Category: optimization-methods

For a class that's currently being written (ahem, EE104), Prof. Boyd posed an interesting problem of writing a (relatively general, but ideally simple) proximal-gradient optimizer. The idea is that would act as a black-box way for students to plug in machine learning models of a specific form and have the optimizer do all of the hard work immediately, while appearing as transparent as possible.

This led to a rabbit hole of asking what loss functions should be included in the optimization package (huber, square, \(\ell_1\), etc.), many of which are relatively straightforward to implement—except, of course, SVM. Almost all of the other cases have few problems in implementation, since computing their proximal gradient is a direct computation (e.g. \(\ell_1\) corresponds immediately to a shrinkage operator as we'll see below), yet the SVM loss has a set of hard constraints which I haven't found a nice way of stuffing into the prox-gradient step (and I suspect that there are no such nice ways, but I'd love to be proven wrong, here); thus, every step requires finding a projection into a polygon, which is, itself, a second optimization problem that has to be solved.
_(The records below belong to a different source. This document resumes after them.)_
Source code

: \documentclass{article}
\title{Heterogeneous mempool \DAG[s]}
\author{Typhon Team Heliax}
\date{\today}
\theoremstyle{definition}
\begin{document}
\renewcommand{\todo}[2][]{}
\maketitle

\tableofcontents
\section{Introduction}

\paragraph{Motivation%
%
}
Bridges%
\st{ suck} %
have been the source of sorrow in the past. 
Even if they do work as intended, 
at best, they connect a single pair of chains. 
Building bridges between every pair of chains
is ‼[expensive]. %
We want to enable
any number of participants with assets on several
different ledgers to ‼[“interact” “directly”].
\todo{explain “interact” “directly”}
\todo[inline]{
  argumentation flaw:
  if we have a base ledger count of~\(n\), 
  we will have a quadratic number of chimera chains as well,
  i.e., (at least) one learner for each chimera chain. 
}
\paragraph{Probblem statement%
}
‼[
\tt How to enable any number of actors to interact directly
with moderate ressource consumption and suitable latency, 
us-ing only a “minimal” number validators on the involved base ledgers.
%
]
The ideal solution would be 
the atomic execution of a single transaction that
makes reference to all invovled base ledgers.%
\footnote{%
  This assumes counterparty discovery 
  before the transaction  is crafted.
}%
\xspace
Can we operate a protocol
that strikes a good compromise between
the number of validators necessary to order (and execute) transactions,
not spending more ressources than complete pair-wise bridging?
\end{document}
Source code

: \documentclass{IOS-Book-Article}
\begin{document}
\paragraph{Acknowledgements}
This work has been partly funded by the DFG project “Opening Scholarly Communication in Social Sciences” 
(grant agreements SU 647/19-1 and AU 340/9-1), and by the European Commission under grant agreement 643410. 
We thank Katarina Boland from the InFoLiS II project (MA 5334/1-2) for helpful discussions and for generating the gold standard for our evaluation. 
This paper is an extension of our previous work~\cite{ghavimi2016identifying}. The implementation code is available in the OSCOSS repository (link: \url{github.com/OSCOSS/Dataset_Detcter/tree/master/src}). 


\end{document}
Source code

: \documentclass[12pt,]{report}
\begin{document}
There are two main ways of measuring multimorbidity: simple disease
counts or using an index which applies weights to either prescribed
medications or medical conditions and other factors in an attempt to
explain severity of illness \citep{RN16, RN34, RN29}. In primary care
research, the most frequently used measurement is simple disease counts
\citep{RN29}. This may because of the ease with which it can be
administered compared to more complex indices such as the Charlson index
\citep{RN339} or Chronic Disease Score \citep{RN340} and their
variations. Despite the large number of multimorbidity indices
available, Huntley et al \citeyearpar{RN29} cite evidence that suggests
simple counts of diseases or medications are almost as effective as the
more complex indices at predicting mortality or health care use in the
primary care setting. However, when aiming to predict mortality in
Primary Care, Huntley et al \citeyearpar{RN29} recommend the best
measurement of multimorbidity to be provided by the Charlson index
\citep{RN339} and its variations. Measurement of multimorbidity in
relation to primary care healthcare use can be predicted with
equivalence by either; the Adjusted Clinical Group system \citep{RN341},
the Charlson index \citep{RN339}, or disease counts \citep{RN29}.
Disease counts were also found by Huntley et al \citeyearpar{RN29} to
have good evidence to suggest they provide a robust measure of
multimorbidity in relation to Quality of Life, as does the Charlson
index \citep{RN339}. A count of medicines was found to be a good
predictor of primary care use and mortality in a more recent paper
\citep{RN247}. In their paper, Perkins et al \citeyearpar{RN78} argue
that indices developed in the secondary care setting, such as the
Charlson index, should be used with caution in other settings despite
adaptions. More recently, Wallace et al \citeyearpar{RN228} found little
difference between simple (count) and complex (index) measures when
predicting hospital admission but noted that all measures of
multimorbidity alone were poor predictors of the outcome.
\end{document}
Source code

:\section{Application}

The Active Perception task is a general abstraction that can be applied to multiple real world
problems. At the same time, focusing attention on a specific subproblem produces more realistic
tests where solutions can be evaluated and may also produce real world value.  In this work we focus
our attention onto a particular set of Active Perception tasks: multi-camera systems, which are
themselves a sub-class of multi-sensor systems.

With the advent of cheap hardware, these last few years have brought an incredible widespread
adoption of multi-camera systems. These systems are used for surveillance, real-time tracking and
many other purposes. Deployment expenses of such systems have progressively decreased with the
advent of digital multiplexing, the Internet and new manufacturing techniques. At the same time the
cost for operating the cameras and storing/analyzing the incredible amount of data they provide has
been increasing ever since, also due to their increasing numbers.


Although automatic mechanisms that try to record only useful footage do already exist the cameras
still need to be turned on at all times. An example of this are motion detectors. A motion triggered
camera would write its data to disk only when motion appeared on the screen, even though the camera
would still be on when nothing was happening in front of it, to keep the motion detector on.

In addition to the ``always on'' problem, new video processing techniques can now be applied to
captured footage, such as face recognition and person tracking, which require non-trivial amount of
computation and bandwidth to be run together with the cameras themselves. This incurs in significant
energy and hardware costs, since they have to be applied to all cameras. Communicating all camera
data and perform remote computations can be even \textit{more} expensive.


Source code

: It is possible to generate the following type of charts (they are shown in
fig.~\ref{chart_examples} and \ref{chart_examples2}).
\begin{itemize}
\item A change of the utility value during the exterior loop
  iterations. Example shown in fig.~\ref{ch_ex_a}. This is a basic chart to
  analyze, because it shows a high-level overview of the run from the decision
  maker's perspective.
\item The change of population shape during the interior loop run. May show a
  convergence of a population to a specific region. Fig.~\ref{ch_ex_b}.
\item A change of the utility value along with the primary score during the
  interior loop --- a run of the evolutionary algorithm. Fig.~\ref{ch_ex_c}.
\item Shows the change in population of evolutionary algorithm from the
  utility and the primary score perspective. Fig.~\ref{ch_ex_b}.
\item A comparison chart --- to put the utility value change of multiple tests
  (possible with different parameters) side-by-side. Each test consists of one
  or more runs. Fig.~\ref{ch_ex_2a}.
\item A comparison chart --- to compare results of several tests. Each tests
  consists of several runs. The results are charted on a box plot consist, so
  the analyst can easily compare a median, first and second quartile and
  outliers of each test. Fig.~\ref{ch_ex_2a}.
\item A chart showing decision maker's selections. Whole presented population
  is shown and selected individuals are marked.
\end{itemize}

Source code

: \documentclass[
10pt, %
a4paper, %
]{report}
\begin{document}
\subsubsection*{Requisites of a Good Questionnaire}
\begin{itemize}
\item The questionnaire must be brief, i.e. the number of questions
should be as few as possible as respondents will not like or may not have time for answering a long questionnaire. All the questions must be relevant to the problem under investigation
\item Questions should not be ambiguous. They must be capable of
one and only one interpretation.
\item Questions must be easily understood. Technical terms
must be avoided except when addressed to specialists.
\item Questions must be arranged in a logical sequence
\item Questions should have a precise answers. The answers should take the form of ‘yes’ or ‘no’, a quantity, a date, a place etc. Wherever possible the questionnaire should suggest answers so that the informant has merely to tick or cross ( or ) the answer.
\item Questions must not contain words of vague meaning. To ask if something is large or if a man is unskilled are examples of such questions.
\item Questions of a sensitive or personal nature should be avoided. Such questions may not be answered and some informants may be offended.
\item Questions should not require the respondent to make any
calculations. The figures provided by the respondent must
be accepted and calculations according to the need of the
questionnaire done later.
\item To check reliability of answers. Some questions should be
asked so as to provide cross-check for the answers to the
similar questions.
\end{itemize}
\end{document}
Prox gradients are (generally) really well-behaved and I've been having some fun trying to really understand how well they work as general optimizers—I write a few of those thoughts below along with an odd solution to the original problem.

Proximal gradients

Proximal gradients are a nice idea emerging from convex analysis which provide useful ways of dealing with tricky, non-differentiable convex functions. In particular, you can think of the proximal gradient of a given function as an optimization problem that penalizes taking steps "too far" in a given direction. Better yet (and perhaps one of the main useful points) is that most functions we care about have relatively nice proximal gradient operators!

Anyways, for now, let's define the proximal gradient of a function \(g\) at some point \(x\) (usually denoted \(\text{prox}_g(x)\), though I will simply call it \(P_g(x)\) for shorter notation) to be

$$ P_g(x) \equiv \mathop{\arg\!\min}\limits_y \left(g(y) + \frac{1}{2}\lVert x- y\lVert_2^2\right) $$

the definition is useful only because, if we allow \(\partial g(u)\) to be the subdifferential of \(g\) at \(u\), then optimality guarantees that, if \(y = P_g(x)\), then (by knowing that the subdifferential must be zero at the optimum) we have

$$ x - y \in \partial g(y). $$

In other words, \(0 \in \partial g(y)\) iff \(y\) is a fixed point of \(P_g\)—that is, we have reached a minimizer of \(g\) iff

$$ y = P_g(y). $$

Additionally, there's no weird trickery that has to be done with subdifferentials since the result of \(P_g\) is always unique, which is a nice side-benefit. Using just this, we can already begin to do some optimization. For example, let's consider the (somewhat boring, but enlightening) example of minimization of the \(\ell_1\)-norm. Using the fact that

$$ u = P_{\lambda |\cdot|}(x) \iff x - u \in \partial |u| $$

and using the fact that the \(\ell_1\)-norm is separable, we have, whenever \(u>0\) (I'm considering a single term of the sum, here)

$$ x - u = \lambda \implies u = x-\lambda\text{ whenever } x-\lambda > 0 $$

similarly for the \(u=0\) case we have (where \(\lambda S\) for some set \(S\) is just multiplication of every element in the set by \(\lambda\))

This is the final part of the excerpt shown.